> What to work on:
An exact transcript is needed of the material below, beginning at the line that contains "Paket zu installieren." and continuing through its last line; nothing else should appear.
Start of Records for this task
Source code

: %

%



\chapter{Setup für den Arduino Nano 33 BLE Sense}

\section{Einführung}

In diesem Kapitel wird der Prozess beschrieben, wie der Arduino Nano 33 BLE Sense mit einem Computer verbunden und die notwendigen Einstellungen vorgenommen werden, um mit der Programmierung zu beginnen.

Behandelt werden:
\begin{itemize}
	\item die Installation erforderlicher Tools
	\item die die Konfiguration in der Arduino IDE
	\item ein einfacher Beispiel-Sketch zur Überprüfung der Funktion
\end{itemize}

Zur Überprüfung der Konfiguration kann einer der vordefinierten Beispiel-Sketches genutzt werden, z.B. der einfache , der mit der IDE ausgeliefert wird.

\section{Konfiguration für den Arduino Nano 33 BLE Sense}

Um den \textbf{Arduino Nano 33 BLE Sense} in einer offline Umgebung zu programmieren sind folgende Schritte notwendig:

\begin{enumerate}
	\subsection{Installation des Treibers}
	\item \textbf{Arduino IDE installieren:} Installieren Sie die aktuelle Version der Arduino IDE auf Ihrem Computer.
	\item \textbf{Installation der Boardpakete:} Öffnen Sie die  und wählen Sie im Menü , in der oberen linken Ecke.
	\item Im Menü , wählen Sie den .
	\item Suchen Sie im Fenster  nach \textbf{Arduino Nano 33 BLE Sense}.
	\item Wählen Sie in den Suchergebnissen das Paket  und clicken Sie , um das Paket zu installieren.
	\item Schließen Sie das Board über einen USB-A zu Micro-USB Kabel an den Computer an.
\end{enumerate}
End of Records for this task
> Result for this task:
	\item Wählen Sie in den Suchergebnissen das Paket  und clicken Sie , um das Paket zu installieren.
	\item Schließen Sie das Board über einen USB-A zu Micro-USB Kabel an den Computer an.
\end{enumerate}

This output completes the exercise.